Assistencialismo. Conhecido como assistencialismo ou paternalismo, busca atender às
necessidades emergentes das pessoas. A pessoa atendida, objeto da ação,
encontra-se numa situação de total dependência e, mesmo havendo o suprimento de
suas necessidades, as suas carências continuam.
Serviço
Social. Aqui, a pessoa carente recebe condição para
interagir e melhorar sua situação, recuperando a dignidade e confiança.

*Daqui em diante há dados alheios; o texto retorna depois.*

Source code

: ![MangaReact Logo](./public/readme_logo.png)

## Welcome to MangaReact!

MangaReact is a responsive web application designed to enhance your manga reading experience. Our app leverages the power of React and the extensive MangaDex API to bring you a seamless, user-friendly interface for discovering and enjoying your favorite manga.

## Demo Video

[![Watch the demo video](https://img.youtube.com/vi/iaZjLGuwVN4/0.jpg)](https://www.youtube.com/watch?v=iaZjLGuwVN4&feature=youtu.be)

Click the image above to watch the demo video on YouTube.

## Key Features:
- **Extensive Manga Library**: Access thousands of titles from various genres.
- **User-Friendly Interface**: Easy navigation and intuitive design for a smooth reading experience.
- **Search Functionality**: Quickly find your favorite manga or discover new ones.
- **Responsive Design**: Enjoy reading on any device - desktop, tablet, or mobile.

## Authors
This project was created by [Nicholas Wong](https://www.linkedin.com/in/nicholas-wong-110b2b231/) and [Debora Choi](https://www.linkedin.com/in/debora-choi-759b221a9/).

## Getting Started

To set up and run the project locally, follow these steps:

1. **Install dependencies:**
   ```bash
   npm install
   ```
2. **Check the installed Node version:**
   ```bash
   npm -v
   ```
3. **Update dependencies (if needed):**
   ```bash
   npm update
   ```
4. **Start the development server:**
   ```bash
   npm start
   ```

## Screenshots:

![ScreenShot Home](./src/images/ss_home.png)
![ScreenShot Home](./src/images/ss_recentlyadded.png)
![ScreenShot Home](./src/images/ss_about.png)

Projetos sociais tendo como alvo o ensino, a orientação, o apoio, a
profissionalização promovem a capacitação do indivíduo a fim de que este se
torne responsável pela solução de seus problemas.
Ação
Social. Procura transformar as estruturas da
sociedade, buscando a criação de bases mais justas. Neste sentido, é muito
importante que seja criada uma consciência cívica no meio evangélico, que leve
cristãos aos órgãos públicos que estão diretamente relacionados com a
infra-estrutura sócio política do país (do Manual de Ação Social/ Igreja
Metodista).
A BÍBLIA E
A RESPONSABILIDADE SOCIAL
No Antigo
Testamento (Dt 15.10,11). Havia na
comunidade israelita do antigo Testamento um profundo senso de responsabilidade
social como resultado da obediência à Palavra de Deus que determinava que os
pobres, estrangeiros, viúvas e órfãos fossem assistidos e socorridos em suas
necessidades básicas (Dt 15.7-10; Lv 19.10; 23.22; Ex 23.11). Vejamos como
Deus, que nunca deixou de se preocupar com a dignidade humana, estabeleceu
medidas econômicas e sociais para o seu povo, visando relações justas entre
eles.
O ano
sabático (Lv 25.1-17). A cada sete anos, o solo
deveria ser liberado para descanso e renovação da terra, os escravos seriam
libertados, os endividados, perdoados e os trabalhadores tinham direito a
descanso. Outrossim: os pobres tinham o direito de colher por si mesmo do fruto
da terra (23.10,11).
A lei do
jubileu (Lv 25.8-34). Entre outras coisas, determinava que, a cada
cinqüenta anos, (1) os escravos seriam libertados; (2) todas as dívidas seriam
perdoadas; (3) as terras seriam devolvidas aos seus antigos donos. Essas
medidas evitavam a concentração de riquezas (diga-se de terra), promoviam a
redistribuição dos meios de produção e evitavam situações extremas de dívidas,
pobrezas, desapropriação e miséria.
Dízimos e
colheitas (Dt 14.22-29; Lv 19.9,10). Os dízimos
de toda a produção agrícola se destinavam, entre outras coisas, para o sustento
dos órfãos, viúvas e estrangeiros. Em relação a colheita, a palavra de Deus
determinava: “E quando segardes a sega da vossa terra, não acabarás de segar os
cantos do teu campo, nem colherás as espigas caídas da tua sega; para o pobre e
para o estrangeiro as deixarás...” (Lv 23. 22). Tais procedimentos protegiam os
estrangeiros e evitavam a pobreza extrema no meio do povo. Rute, nora de Noemi,
foi beneficiada por esta lei (Rt 2.2,3).
No Novo
Testamento (Mt 26.11; Gl 2.10). Na palestina
do Novo Testamento, a situação sócio-econômica da maioria das pessoas era
deplorável. É tanto que os necessitados acorriam, aos borbotões, à presença do
homem de Nazaré, a fim de serem ajudados, muitos apenas para matar a fome (Jo
6.26). Eles eram pobres, enfermos, deficientes físicos, viúvas, crianças,
idosos, desamparados, desabrigados e maltratados (Lc 14.13,14).
O exemplo
de Jesus. Jesus foi, sem dúvida, o maior exemplo de
preocupação e auxílio aos necessitados. Seus ensinos e obras o demonstraram.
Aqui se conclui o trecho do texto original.